__Description of the task__
Omit all pictures. Print the remaining lines exactly, from the start of the data through the line containing "- Get all list of land owners".

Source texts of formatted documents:

★ ★ ★ ★ ★ ★ ★

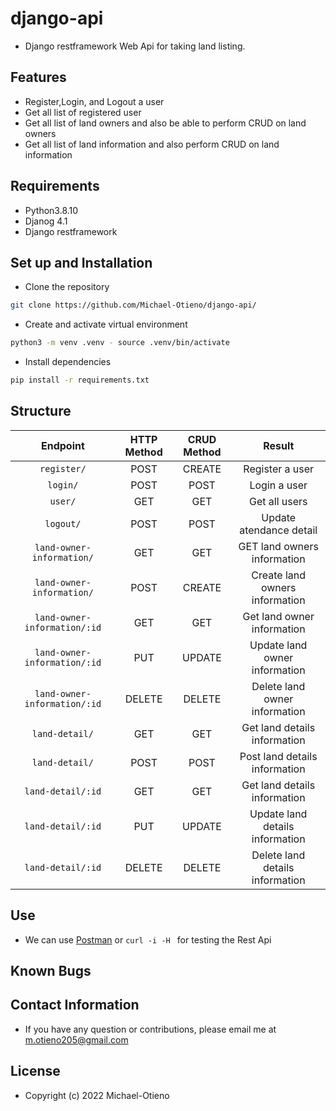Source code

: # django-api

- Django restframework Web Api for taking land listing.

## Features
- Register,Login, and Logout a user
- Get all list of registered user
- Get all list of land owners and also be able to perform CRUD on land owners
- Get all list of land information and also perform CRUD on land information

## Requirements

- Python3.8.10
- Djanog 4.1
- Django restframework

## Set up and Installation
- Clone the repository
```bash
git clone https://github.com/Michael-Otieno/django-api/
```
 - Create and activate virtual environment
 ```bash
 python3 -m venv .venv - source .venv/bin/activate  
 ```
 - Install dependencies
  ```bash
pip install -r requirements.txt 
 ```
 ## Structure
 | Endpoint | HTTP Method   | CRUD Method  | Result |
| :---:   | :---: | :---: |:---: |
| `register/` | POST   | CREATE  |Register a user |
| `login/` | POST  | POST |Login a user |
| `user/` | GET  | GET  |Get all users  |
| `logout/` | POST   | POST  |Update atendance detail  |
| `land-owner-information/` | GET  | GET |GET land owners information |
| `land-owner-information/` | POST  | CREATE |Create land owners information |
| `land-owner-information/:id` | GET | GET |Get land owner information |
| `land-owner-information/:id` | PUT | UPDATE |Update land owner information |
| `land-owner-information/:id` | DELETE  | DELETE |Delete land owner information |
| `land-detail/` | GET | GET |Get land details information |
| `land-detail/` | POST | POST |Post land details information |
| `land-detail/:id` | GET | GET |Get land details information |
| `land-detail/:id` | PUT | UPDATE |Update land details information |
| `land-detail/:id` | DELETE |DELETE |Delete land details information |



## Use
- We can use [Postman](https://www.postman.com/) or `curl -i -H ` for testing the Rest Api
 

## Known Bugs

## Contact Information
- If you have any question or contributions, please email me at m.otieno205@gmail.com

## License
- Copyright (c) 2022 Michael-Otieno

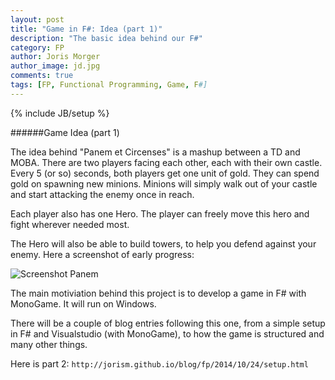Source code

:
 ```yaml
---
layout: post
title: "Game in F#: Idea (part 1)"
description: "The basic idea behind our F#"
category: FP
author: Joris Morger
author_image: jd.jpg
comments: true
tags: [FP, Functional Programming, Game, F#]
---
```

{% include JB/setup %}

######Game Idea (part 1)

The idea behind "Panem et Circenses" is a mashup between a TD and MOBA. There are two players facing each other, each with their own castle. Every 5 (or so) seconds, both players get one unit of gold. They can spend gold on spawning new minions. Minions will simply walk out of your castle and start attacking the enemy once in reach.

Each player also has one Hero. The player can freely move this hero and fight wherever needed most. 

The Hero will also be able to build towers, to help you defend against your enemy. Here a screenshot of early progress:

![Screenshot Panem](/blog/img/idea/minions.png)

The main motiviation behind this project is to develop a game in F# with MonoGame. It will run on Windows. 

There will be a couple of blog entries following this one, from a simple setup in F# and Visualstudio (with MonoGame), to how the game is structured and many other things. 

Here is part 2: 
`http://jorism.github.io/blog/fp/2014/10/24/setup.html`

★ ★ ★ ★ ★ ★ ★

__Answer section__
Source code

: # django-api

- Django restframework Web Api for taking land listing.

## Features
- Register,Login, and Logout a user
- Get all list of registered user
- Get all list of land owners and also be able to perform CRUD on land owners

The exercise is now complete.